Those lines of the data that hold the word "instagram" are to be copied out.

+--

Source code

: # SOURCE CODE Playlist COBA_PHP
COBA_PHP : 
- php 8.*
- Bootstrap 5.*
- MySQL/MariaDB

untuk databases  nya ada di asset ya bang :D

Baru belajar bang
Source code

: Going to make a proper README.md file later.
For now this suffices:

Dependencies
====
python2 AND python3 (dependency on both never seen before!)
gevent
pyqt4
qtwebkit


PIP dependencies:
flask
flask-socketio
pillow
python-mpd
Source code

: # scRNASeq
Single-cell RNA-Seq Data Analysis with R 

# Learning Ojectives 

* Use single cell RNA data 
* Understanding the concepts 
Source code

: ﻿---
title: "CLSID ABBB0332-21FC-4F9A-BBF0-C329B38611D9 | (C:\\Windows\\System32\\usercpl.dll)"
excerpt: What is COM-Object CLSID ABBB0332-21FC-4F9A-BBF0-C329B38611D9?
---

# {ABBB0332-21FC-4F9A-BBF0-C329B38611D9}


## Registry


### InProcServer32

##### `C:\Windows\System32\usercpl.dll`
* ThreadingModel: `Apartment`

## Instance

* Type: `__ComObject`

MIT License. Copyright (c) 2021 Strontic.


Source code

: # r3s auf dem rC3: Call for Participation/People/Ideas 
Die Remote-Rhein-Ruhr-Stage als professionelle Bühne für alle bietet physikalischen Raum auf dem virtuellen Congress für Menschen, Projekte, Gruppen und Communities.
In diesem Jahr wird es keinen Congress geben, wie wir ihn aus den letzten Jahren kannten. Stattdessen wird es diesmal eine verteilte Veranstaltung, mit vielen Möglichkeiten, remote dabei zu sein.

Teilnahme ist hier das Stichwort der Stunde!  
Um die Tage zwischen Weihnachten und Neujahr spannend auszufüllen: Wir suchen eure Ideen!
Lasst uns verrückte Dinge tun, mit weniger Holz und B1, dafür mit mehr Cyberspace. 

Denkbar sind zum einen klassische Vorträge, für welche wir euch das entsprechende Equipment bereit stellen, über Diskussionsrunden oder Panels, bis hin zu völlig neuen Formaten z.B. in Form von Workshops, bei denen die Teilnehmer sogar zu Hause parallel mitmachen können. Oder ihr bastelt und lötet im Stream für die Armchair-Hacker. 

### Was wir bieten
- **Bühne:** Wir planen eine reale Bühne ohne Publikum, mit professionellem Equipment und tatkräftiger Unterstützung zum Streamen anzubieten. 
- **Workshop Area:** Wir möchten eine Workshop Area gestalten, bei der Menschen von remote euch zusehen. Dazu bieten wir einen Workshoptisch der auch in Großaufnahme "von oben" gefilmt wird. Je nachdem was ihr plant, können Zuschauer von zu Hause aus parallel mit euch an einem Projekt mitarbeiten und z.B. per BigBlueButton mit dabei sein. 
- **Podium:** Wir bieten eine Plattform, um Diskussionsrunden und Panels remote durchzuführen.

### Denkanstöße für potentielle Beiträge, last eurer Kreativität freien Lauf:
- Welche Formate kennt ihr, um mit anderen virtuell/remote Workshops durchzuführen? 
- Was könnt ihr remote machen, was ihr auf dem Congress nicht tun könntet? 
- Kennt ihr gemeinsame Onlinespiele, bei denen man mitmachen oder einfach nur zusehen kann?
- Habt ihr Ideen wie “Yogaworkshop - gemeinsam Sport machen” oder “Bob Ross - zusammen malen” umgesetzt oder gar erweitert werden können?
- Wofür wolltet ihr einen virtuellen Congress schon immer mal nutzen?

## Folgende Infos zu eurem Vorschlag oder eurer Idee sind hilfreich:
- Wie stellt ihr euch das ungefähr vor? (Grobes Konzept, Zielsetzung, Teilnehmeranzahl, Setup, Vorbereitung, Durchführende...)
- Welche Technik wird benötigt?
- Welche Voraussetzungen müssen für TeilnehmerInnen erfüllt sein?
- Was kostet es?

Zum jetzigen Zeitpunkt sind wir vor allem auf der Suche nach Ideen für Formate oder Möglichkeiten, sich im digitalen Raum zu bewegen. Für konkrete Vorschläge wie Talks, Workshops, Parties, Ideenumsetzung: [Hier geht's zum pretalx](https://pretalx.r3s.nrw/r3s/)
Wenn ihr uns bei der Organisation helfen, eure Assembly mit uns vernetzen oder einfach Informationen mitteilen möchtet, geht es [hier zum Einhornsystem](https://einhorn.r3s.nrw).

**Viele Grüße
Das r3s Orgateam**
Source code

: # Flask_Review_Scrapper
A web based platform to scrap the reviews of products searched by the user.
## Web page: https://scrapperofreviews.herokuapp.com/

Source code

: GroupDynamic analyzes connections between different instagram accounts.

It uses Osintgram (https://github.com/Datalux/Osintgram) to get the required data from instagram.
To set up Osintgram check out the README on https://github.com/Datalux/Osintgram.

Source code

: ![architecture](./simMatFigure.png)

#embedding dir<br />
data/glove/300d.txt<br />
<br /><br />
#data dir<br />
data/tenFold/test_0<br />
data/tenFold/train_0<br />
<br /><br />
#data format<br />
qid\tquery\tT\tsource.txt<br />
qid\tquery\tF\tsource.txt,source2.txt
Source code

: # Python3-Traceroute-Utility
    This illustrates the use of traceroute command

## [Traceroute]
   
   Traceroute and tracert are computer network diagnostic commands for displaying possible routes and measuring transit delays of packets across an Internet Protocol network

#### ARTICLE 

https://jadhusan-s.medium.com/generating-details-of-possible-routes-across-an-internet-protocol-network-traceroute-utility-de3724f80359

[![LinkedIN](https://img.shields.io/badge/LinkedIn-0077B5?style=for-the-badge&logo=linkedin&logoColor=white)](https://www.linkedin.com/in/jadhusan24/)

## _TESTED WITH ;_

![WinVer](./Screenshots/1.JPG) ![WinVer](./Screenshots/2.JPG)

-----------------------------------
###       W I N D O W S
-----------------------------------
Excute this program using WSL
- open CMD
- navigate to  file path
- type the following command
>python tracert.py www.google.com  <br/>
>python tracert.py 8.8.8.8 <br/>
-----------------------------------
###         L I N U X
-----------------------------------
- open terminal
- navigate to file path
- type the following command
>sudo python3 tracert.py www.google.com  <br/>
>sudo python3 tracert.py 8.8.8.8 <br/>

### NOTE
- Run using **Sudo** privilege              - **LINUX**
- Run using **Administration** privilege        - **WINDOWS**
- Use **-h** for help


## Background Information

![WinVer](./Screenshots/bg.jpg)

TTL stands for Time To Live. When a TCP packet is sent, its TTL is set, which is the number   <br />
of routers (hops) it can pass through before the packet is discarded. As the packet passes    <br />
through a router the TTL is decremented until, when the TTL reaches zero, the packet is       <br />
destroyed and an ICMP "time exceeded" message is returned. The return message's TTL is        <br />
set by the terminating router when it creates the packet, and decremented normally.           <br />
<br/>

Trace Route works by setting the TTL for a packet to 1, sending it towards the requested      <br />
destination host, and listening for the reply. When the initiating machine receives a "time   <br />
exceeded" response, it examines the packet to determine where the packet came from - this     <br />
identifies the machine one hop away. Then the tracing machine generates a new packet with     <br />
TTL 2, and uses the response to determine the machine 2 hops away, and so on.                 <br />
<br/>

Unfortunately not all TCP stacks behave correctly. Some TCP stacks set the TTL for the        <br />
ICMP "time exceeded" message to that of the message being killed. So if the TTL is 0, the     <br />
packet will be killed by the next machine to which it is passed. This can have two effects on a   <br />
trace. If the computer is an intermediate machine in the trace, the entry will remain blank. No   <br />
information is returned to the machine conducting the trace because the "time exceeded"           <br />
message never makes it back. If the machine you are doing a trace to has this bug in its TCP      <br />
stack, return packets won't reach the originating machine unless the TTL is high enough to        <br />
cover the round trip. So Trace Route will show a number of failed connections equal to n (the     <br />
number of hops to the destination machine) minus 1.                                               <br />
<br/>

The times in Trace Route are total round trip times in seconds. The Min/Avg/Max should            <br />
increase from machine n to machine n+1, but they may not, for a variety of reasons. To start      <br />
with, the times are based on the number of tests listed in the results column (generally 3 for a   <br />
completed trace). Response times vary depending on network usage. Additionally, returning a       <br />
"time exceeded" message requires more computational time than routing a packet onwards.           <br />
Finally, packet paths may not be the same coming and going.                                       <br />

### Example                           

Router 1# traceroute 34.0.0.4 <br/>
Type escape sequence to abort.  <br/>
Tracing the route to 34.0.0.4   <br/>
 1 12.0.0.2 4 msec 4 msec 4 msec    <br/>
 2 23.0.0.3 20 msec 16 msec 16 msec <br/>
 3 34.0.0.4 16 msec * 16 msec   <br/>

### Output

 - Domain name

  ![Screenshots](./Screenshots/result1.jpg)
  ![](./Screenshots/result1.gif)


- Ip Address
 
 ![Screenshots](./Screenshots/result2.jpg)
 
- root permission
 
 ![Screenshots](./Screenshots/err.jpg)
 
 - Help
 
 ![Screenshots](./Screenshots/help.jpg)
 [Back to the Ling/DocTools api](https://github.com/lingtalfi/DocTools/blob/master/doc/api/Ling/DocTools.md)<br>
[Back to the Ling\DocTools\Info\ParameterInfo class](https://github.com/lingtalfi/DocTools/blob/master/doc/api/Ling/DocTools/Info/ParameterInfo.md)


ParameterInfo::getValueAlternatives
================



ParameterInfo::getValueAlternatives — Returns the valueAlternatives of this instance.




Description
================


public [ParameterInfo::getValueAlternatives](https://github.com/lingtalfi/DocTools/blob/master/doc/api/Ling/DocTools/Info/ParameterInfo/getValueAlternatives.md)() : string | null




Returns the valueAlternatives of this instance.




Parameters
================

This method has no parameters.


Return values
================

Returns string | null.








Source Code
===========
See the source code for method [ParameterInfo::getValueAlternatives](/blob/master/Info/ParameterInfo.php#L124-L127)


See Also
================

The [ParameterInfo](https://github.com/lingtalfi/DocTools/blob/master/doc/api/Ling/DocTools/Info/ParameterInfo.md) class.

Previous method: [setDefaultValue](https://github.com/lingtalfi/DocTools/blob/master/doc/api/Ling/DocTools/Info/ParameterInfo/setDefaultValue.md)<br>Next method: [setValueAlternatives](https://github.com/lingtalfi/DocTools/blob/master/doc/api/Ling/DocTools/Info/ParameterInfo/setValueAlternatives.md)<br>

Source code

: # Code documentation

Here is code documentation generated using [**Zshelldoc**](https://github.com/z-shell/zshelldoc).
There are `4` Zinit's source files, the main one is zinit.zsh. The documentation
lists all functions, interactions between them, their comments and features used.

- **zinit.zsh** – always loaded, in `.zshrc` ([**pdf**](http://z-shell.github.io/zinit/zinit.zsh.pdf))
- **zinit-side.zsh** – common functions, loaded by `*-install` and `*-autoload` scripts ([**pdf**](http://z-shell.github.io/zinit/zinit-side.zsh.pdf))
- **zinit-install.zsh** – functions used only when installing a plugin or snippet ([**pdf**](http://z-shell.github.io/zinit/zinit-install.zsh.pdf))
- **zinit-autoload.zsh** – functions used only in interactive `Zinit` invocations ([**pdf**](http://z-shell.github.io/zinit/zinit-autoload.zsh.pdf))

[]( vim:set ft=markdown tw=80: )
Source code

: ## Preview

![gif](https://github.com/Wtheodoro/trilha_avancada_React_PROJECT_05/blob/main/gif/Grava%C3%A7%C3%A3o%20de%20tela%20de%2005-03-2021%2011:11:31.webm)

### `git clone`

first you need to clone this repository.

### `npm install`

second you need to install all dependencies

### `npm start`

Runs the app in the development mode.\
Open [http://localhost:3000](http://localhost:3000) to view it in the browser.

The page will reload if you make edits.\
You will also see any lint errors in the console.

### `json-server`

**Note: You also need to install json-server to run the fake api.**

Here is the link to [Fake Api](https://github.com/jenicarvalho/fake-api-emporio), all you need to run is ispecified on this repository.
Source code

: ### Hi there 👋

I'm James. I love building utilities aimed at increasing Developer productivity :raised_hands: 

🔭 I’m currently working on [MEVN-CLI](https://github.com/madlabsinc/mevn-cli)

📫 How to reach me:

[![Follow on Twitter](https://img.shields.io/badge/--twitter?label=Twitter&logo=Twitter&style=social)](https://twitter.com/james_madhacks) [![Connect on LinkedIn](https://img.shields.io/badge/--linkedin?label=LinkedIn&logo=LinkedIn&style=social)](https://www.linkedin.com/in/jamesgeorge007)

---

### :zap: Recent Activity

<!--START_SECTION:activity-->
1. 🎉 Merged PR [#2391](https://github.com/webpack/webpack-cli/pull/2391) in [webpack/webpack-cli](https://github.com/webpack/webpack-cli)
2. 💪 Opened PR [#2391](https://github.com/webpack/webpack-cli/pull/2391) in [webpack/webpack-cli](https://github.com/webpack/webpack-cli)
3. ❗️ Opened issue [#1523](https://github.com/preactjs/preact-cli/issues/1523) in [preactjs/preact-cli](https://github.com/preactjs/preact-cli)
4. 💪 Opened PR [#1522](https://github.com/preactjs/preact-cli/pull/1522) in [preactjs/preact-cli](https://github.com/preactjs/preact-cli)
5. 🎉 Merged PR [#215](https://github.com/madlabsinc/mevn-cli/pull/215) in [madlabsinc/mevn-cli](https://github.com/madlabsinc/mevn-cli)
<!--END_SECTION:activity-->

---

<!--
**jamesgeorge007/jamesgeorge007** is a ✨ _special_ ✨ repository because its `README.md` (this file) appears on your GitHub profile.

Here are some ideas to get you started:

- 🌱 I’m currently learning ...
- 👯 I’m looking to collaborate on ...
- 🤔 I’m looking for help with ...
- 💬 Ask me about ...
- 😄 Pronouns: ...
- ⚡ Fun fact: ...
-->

+--

▸ Task solution:
: GroupDynamic analyzes connections between different instagram accounts.
It uses Osintgram (https://github.com/Datalux/Osintgram) to get the required data from instagram.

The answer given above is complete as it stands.